A far-infrared image of the cold pre-stellar cloud L1544 (the cloud is at the lower left, with other clouds of gas and dust nearby). The cloud is about 450 light-years from Earth in the nearest large region of star formation. New studies of the gas motions in the core show that the stellar embryo is slowly collapsing in a manner that agrees well with some models and excludes others. Credit: ESA/Herschel/SPIRE
Stars
like the Sun begin their lives as cold, dense cores of dust and gas
that gradually collapse under the influence of gravity until nuclear
fusion is ignited. Exactly how the critical collapse process occurs in
these embryos, however, is poorly understood, with several competing
ideas having been advanced. Material might just freely fall to the
center, although in more likely scenarios the infall is inhibited by
pressure from warm gas, turbulent motions, magnetic fields, or even
perhaps by some combination of them. It might be possible to
distinguish between these alternative collapse hypotheses by examining
how the core's density varies with radius, but it turns out that (at
least for spherical clouds) the predicted density distributions all look
about the same. The predicted distributions of velocity for the
infalling gas, however, are quite different.
The dust in these cores makes them completely opaque in the optical,
and so studying their behaviors requires techniques at other
wavelengths. One of the most exciting developments in astronomy over
the past decade has been the development of far-infrared and millimeter
wavelength tools for the tasks of identifying pre-stellar cores as such,
and determining their properties. CfA astronomer Eric Keto and two
colleagues used observations of emission lines from water and carbon
monoxide at both wavelength regimes to measure the velocity distribution
of the gas in a pre-stellar, dense core. Each of these gas molecules
traces a sightly different density of gas (the typical value in these
clouds is about one hundred thousand particles per cubic centimeter).
The data clearly prefer the scenario in which the gas temperature is
nearly constant throughout the cloud with just enough total mass present
for gravity to drive slow contraction.

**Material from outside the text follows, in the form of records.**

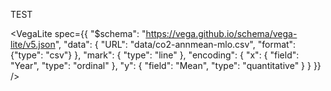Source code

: TEST

<VegaLite
  spec={{
    "$schema": "https://vega.github.io/schema/vega-lite/v5.json",
    "data": {
      "URL": "data/co2-annmean-mlo.csv",
      "format": {"type": "csv"}
    },
    "mark": {
      "type": "line"
    },
    "encoding": {
      "x": {
        "field": "Year",
        "type": "ordinal"
      },
      "y": {
        "field": "Mean",
        "type": "quantitative"
      }
    }
  }}
/>
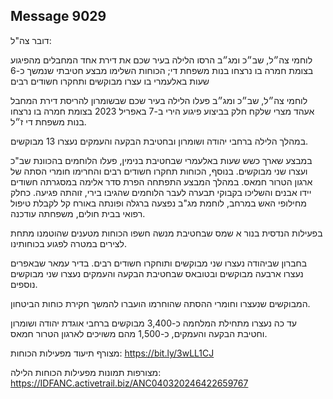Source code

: ## Message 9029

דובר צה"ל:

לוחמי צה״ל, שב״כ ומג״ב הרסו הלילה בעיר שכם את דירת אחד המחבלים מהפיגוע בצומת חמרה בו נרצחו בנות משפחת די; הכוחות השלימו מבצע חטיבתי שנמשך כ-6 שעות באלעמרי בו עצרו מבוקשים ותחקרו חשודים רבים

לוחמי צה״ל, שב״כ ומג״ב פעלו הלילה בעיר שכם שבשומרון להריסת דירת המחבל אעהד מצרי שלקח חלק בביצוע פיגוע הירי ב-7 באפריל 2023 בצומת חמרה בו נרצחו בנות משפחת די ז״ל.

במהלך הלילה ברחבי יהודה ושומרון ובחטיבת הבקעה והעמקים נעצרו 13 מבוקשים.

במבצע שארך כשש שעות באלעמרי שבחטיבת בנימין, פעלו הלוחמים בהכוונת שב"כ ועצרו שני מבוקשים.
בנוסף, הכוחות תחקרו חשודים רבים והחרימו חומרי הסתה של ארגון הטרור חמאס. 
במהלך המבצע התפתחה הפרת סדר אלימה במסגרתה חשודים יידו אבנים והשליכו בקבוקי תבערה לעבר הלוחמים שהגיבו בירי, זוהתה פגיעה. כחלק מחילופי האש במרחב, לוחמת מג"ב נפצעה ברגלה ופונתה באורח קל לקבלת טיפול רפואי בבית חולים, משפחתה עודכנה.

בפעילות הנדסית בנור א שמס שבחטיבת מנשה חשפו הכוחות מטענים שהוטמנו מתחת לצירים במטרה לפגוע בכוחותינו.

בחברון שביהודה נעצרו שני מבוקשים ותוחקרו חשודים רבים. בדיר עמאר שבאפרים נעצרו ארבעה מבוקשים ובטובאס שבחטיבת הבקעה והעמקים נעצרו שני מבוקשים נוספים.

המבוקשים שנעצרו וחומרי ההסתה שהוחרמו הועברו להמשך חקירת כוחות הביטחון.

עד כה נעצרו מתחילת המלחמה כ-3,400 מבוקשים ברחבי אוגדת יהודה ושומרון וחטיבת הבקעה והעמקים, כ-1,500 מהם משויכים לארגון הטרור חמאס.

מצורף תיעוד מפעילות הכוחות: https://bit.ly/3wLL1CJ

מצורפות תמונות מפעילות הכוחות הלילה: https://IDFANC.activetrail.biz/ANC040320246422659767

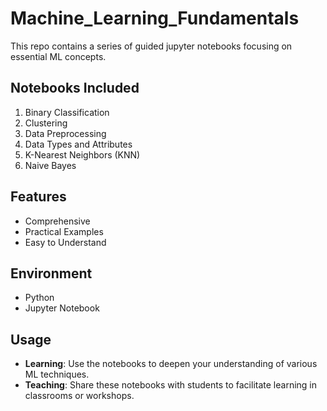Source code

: # Machine_Learning_Fundamentals
This repo contains a series of guided jupyter notebooks focusing on essential ML concepts.

## Notebooks Included

1. Binary Classification
2. Clustering
3. Data Preprocessing
4. Data Types and Attributes
5. K-Nearest Neighbors (KNN)
6. Naive Bayes

## Features

- Comprehensive
- Practical Examples
- Easy to Understand

## Environment

- Python
- Jupyter Notebook

## Usage

- **Learning**: Use the notebooks to deepen your understanding of various ML techniques.
- **Teaching**: Share these notebooks with students to facilitate learning in classrooms or workshops.
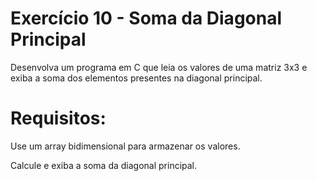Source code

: # Exercício 10 - Soma da Diagonal Principal
Desenvolva um programa em C que leia os valores de uma matriz 3x3 e exiba a soma dos elementos presentes na diagonal principal.

# Requisitos:
Use um array bidimensional para armazenar os valores.

Calcule e exiba a soma da diagonal principal.
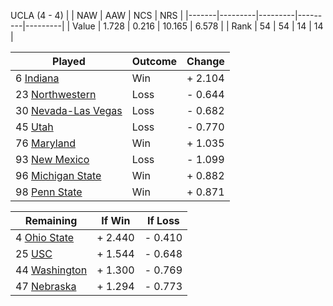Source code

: UCLA (4 - 4)
|       |   NAW   |   AAW   |   NCS   |   NRS   |
|-------|---------|---------|---------|---------|
| Value |   1.728 |   0.216 |  10.165 |   6.578 |
| Rank  |      54 |      54 |      14 |      14 |

| Played                    | Outcome    |  Change  |
|---------------------------|------------|----------|
|   6 [Indiana               ](Indiana.md)| Win        | +  2.104 |
|  23 [Northwestern          ](Northwestern.md)| Loss       | -  0.644 |
|  30 [Nevada-Las Vegas      ](NevadaLasVegas.md)| Loss       | -  0.682 |
|  45 [Utah                  ](Utah.md)| Loss       | -  0.770 |
|  76 [Maryland              ](Maryland.md)| Win        | +  1.035 |
|  93 [New Mexico            ](NewMexico.md)| Loss       | -  1.099 |
|  96 [Michigan State        ](MichiganState.md)| Win        | +  0.882 |
|  98 [Penn State            ](PennState.md)| Win        | +  0.871 |

| Remaining                 |  If Win  |  If Loss |
|---------------------------|----------|----------|
|   4 [Ohio State            ](OhioState.md)| +  2.440 | -  0.410 |
|  25 [USC                   ](USC.md)| +  1.544 | -  0.648 |
|  44 [Washington            ](Washington.md)| +  1.300 | -  0.769 |
|  47 [Nebraska              ](Nebraska.md)| +  1.294 | -  0.773 |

Actually, the paper's authors
were the first to advocate and describe just such a possibility, and
these observations of this particular core bring a satisfying
confirmation that no magnetic fields or turbulence is present or needed.
The new results highlight the dramatic modern successes in unraveling
the earliest stages of stellar birth, and the power of new technology.
More cores now need to be measured in order to determine if these
particular conclusions have general validity.
Reference(s):
"The Dynamics of Collapsing Cores and Star Formation," Eric Keto, Paola Caselli, and Jonathan Rawlings, MNRAS 446, 3731, 2015.